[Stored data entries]
━━━━━━

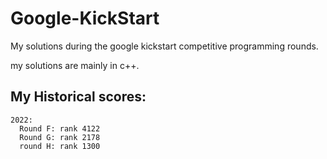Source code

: # Google-KickStart

My solutions during the google kickstart competitive programming rounds.

my solutions are mainly in c++.

## My Historical scores:

    2022:
      Round F: rank 4122
      Round G: rank 2178
      round H: rank 1300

━━━━━━

:: YOUR INSTRUCTIONS ::
Going through the records above line by line, transcribe each one exactly and skip any pictures.

:: RESPONSE TO THE TASK ::
Source code

: # Google-KickStart

My solutions during the google kickstart competitive programming rounds.

my solutions are mainly in c++.

## My Historical scores:

    2022:
      Round F: rank 4122
      Round G: rank 2178
      round H: rank 1300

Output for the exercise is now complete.